• Stored data
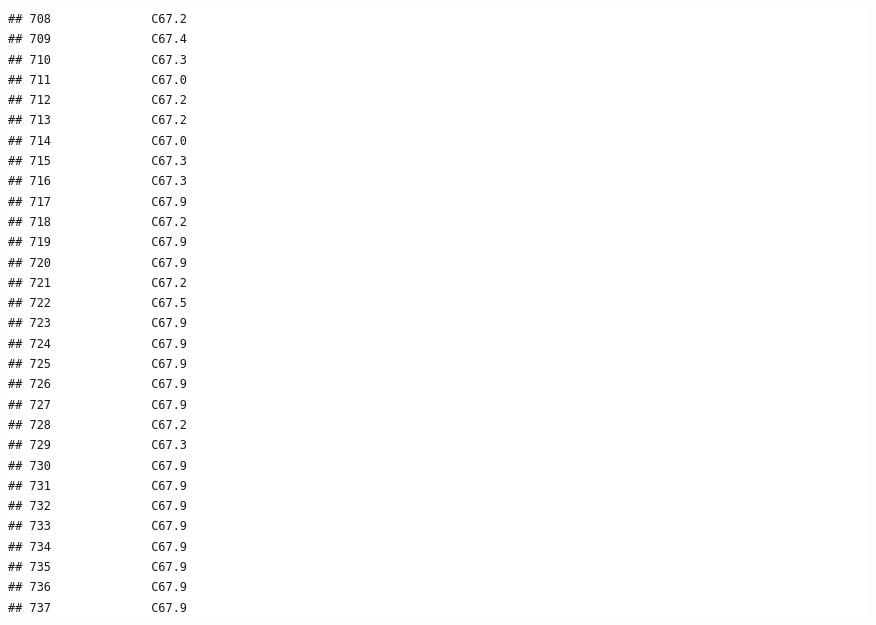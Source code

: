     ## 708              C67.2
    ## 709              C67.4
    ## 710              C67.3
    ## 711              C67.0
    ## 712              C67.2
    ## 713              C67.2
    ## 714              C67.0
    ## 715              C67.3
    ## 716              C67.3
    ## 717              C67.9
    ## 718              C67.2
    ## 719              C67.9
    ## 720              C67.9
    ## 721              C67.2
    ## 722              C67.5
    ## 723              C67.9
    ## 724              C67.9
    ## 725              C67.9
    ## 726              C67.9
    ## 727              C67.9
    ## 728              C67.2
    ## 729              C67.3
    ## 730              C67.9
    ## 731              C67.9
    ## 732              C67.9
    ## 733              C67.9
    ## 734              C67.9
    ## 735              C67.9
    ## 736              C67.9
    ## 737              C67.9
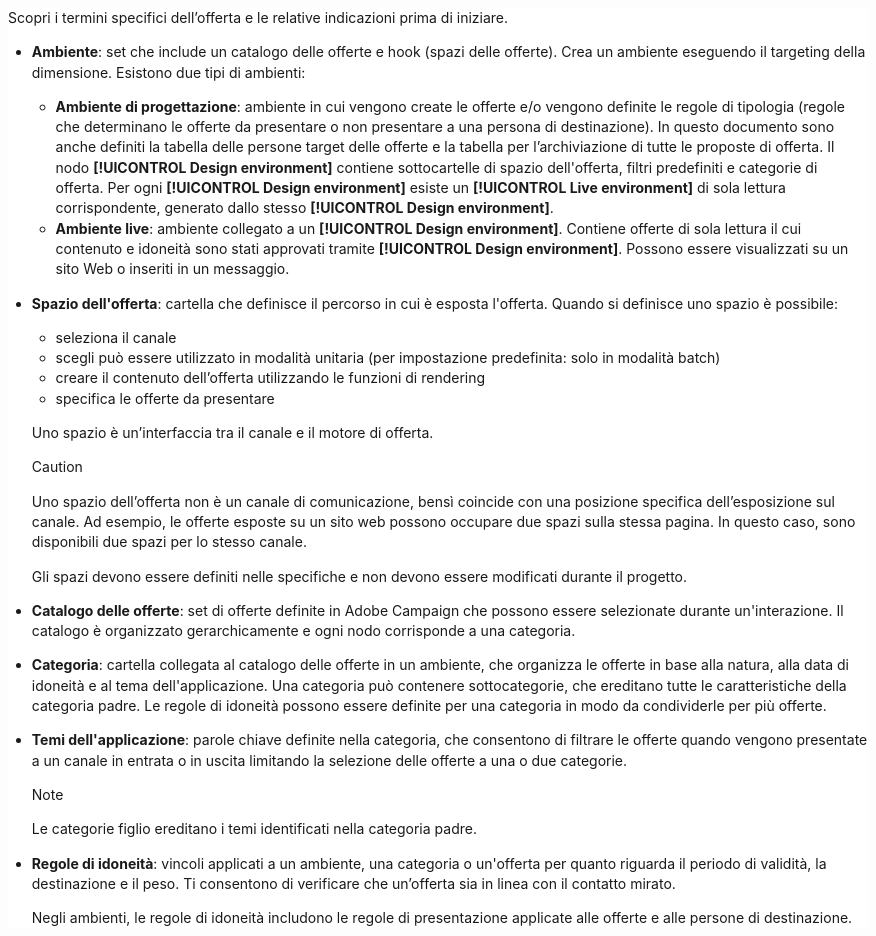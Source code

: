 Scopri i termini specifici dell’offerta e le relative indicazioni prima di iniziare.

* **Ambiente**: set che include un catalogo delle offerte e hook (spazi delle offerte). Crea un ambiente eseguendo il targeting della dimensione. Esistono due tipi di ambienti:

   * **Ambiente di progettazione**: ambiente in cui vengono create le offerte e/o vengono definite le regole di tipologia (regole che determinano le offerte da presentare o non presentare a una persona di destinazione). In questo documento sono anche definiti la tabella delle persone target delle offerte e la tabella per l’archiviazione di tutte le proposte di offerta. Il nodo **[!UICONTROL Design environment]** contiene sottocartelle di spazio dell&#39;offerta, filtri predefiniti e categorie di offerta. Per ogni **[!UICONTROL Design environment]** esiste un **[!UICONTROL Live environment]** di sola lettura corrispondente, generato dallo stesso **[!UICONTROL Design environment]**.
   * **Ambiente live**: ambiente collegato a un **[!UICONTROL Design environment]**. Contiene offerte di sola lettura il cui contenuto e idoneità sono stati approvati tramite **[!UICONTROL Design environment]**. Possono essere visualizzati su un sito Web o inseriti in un messaggio.

* **Spazio dell&#39;offerta**: cartella che definisce il percorso in cui è esposta l&#39;offerta. Quando si definisce uno spazio è possibile:
   * seleziona il canale
   * scegli può essere utilizzato in modalità unitaria (per impostazione predefinita: solo in modalità batch)
   * creare il contenuto dell’offerta utilizzando le funzioni di rendering
   * specifica le offerte da presentare

  Uno spazio è un’interfaccia tra il canale e il motore di offerta.

  >[!CAUTION]
  >
  >Uno spazio dell’offerta non è un canale di comunicazione, bensì coincide con una posizione specifica dell’esposizione sul canale. Ad esempio, le offerte esposte su un sito web possono occupare due spazi sulla stessa pagina. In questo caso, sono disponibili due spazi per lo stesso canale.
  >
  >Gli spazi devono essere definiti nelle specifiche e non devono essere modificati durante il progetto.

* **Catalogo delle offerte**: set di offerte definite in Adobe Campaign che possono essere selezionate durante un&#39;interazione. Il catalogo è organizzato gerarchicamente e ogni nodo corrisponde a una categoria.
* **Categoria**: cartella collegata al catalogo delle offerte in un ambiente, che organizza le offerte in base alla natura, alla data di idoneità e al tema dell&#39;applicazione. Una categoria può contenere sottocategorie, che ereditano tutte le caratteristiche della categoria padre. Le regole di idoneità possono essere definite per una categoria in modo da condividerle per più offerte.
* **Temi dell&#39;applicazione**: parole chiave definite nella categoria, che consentono di filtrare le offerte quando vengono presentate a un canale in entrata o in uscita limitando la selezione delle offerte a una o due categorie.

  >[!NOTE]
  >
  >Le categorie figlio ereditano i temi identificati nella categoria padre.

* **Regole di idoneità**: vincoli applicati a un ambiente, una categoria o un&#39;offerta per quanto riguarda il periodo di validità, la destinazione e il peso. Ti consentono di verificare che un’offerta sia in linea con il contatto mirato.

  Negli ambienti, le regole di idoneità includono le regole di presentazione applicate alle offerte e alle persone di destinazione.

• PROBLEM DESCRIPTION
Each record above is to be copied out exactly; its pictures are not.

• EXPECTED ANSWER
Source code

:     ## 708              C67.2
    ## 709              C67.4
    ## 710              C67.3
    ## 711              C67.0
    ## 712              C67.2
    ## 713              C67.2
    ## 714              C67.0
    ## 715              C67.3
    ## 716              C67.3
    ## 717              C67.9
    ## 718              C67.2
    ## 719              C67.9
    ## 720              C67.9
    ## 721              C67.2
    ## 722              C67.5
    ## 723              C67.9
    ## 724              C67.9
    ## 725              C67.9
    ## 726              C67.9
    ## 727              C67.9
    ## 728              C67.2
    ## 729              C67.3
    ## 730              C67.9
    ## 731              C67.9
    ## 732              C67.9
    ## 733              C67.9
    ## 734              C67.9
    ## 735              C67.9
    ## 736              C67.9
    ## 737              C67.9
Source code

: Scopri i termini specifici dell’offerta e le relative indicazioni prima di iniziare.

* **Ambiente**: set che include un catalogo delle offerte e hook (spazi delle offerte). Crea un ambiente eseguendo il targeting della dimensione. Esistono due tipi di ambienti:

   * **Ambiente di progettazione**: ambiente in cui vengono create le offerte e/o vengono definite le regole di tipologia (regole che determinano le offerte da presentare o non presentare a una persona di destinazione). In questo documento sono anche definiti la tabella delle persone target delle offerte e la tabella per l’archiviazione di tutte le proposte di offerta. Il nodo **[!UICONTROL Design environment]** contiene sottocartelle di spazio dell&#39;offerta, filtri predefiniti e categorie di offerta. Per ogni **[!UICONTROL Design environment]** esiste un **[!UICONTROL Live environment]** di sola lettura corrispondente, generato dallo stesso **[!UICONTROL Design environment]**.
   * **Ambiente live**: ambiente collegato a un **[!UICONTROL Design environment]**. Contiene offerte di sola lettura il cui contenuto e idoneità sono stati approvati tramite **[!UICONTROL Design environment]**. Possono essere visualizzati su un sito Web o inseriti in un messaggio.

* **Spazio dell&#39;offerta**: cartella che definisce il percorso in cui è esposta l&#39;offerta. Quando si definisce uno spazio è possibile:
   * seleziona il canale
   * scegli può essere utilizzato in modalità unitaria (per impostazione predefinita: solo in modalità batch)
   * creare il contenuto dell’offerta utilizzando le funzioni di rendering
   * specifica le offerte da presentare

  Uno spazio è un’interfaccia tra il canale e il motore di offerta.

  >[!CAUTION]
  >
  >Uno spazio dell’offerta non è un canale di comunicazione, bensì coincide con una posizione specifica dell’esposizione sul canale. Ad esempio, le offerte esposte su un sito web possono occupare due spazi sulla stessa pagina. In questo caso, sono disponibili due spazi per lo stesso canale.
  >
  >Gli spazi devono essere definiti nelle specifiche e non devono essere modificati durante il progetto.

* **Catalogo delle offerte**: set di offerte definite in Adobe Campaign che possono essere selezionate durante un&#39;interazione. Il catalogo è organizzato gerarchicamente e ogni nodo corrisponde a una categoria.
* **Categoria**: cartella collegata al catalogo delle offerte in un ambiente, che organizza le offerte in base alla natura, alla data di idoneità e al tema dell&#39;applicazione. Una categoria può contenere sottocategorie, che ereditano tutte le caratteristiche della categoria padre. Le regole di idoneità possono essere definite per una categoria in modo da condividerle per più offerte.
* **Temi dell&#39;applicazione**: parole chiave definite nella categoria, che consentono di filtrare le offerte quando vengono presentate a un canale in entrata o in uscita limitando la selezione delle offerte a una o due categorie.

  >[!NOTE]
  >
  >Le categorie figlio ereditano i temi identificati nella categoria padre.

* **Regole di idoneità**: vincoli applicati a un ambiente, una categoria o un&#39;offerta per quanto riguarda il periodo di validità, la destinazione e il peso. Ti consentono di verificare che un’offerta sia in linea con il contatto mirato.

  Negli ambienti, le regole di idoneità includono le regole di presentazione applicate alle offerte e alle persone di destinazione.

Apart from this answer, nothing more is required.